# Evolving Trade.



## Vol (Jul 5, 2009)

Nafta re-negotiiations....almost nothing stays the same....you either evolve or get left behind.

Regards, Mike

http://www.agriculture.com/news/business/the-new-nafta-inspires-anxiety-on-both-sides-of-the-border


----------



## Waldo (Apr 29, 2016)

These trade agreemen's are a double edge sword we all want to sell and get the best dollars,but it hurts when the other guy land stuff in your market cheaper then you can We don't have any clothes shoes or even car manufacturing in oz anymore thanks to China and Japan but they are know one of our biggest export markets.so we sell them heaps of coal ,beef hay etc but we now have no manufacturing left.it's a hard world mike


----------



## luke strawwalker (Jul 31, 2014)

All this trade crap is just that-- so much crap...

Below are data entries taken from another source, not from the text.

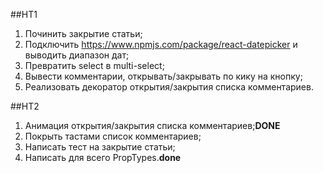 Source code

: ##HT1
1. Починить закрытие статьи;
2. Подключить https://www.npmjs.com/package/react-datepicker и выводить диапазон дат;
3. Превратить select в multi-select;
4. Вывести комментарии, открывать/закрывать по кику на кнопку;
5. Реализовать декоратор открытия/закрытия списка комментариев.

##HT2
1. Анимация открытия/закрытия списка комментариев;**DONE**
2. Покрыть тастами список комментариев;
3. Написать тест на закрытие статьи;
4. Написать для всего PropTypes.**done**
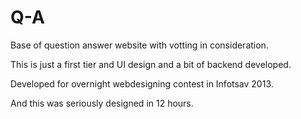 Q-A
===

Base of question answer website with votting in consideration.

This is just a first tier and UI design and a bit of backend developed.

Developed for overnight webdesigning contest in Infotsav 2013.

And this was seriously designed in 12 hours.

It is SO simple to solve that it defies logic... If I were in charge, I'd put in a 100% "mirror" trade policy-- rank everything that a country trades with us and what we trade with them, in terms of volume or dollar values, whichever is more appropriate...

Then take our #1 export to that country, and apply the exact same tariff and trade regulations that they put on our #1 import to them to THEIR #1 EXPORT that they're selling to us... right straight across the board and down the line... If they apply a 20% tariff on whatever our biggest import into their country is, we apply the exact same 20% tariff to their #1 import into our country.

Don't like our trade policy?? Change your own and we'll mirror it! Want to protect your own indigenous industry or producers by charging high tariffs, that's okay-- but just expect that your own exports sent to us will be similarly saddled with the exact same high tariffs to offset lost trade opportunities from our own producers here...

Later! OL J R


----------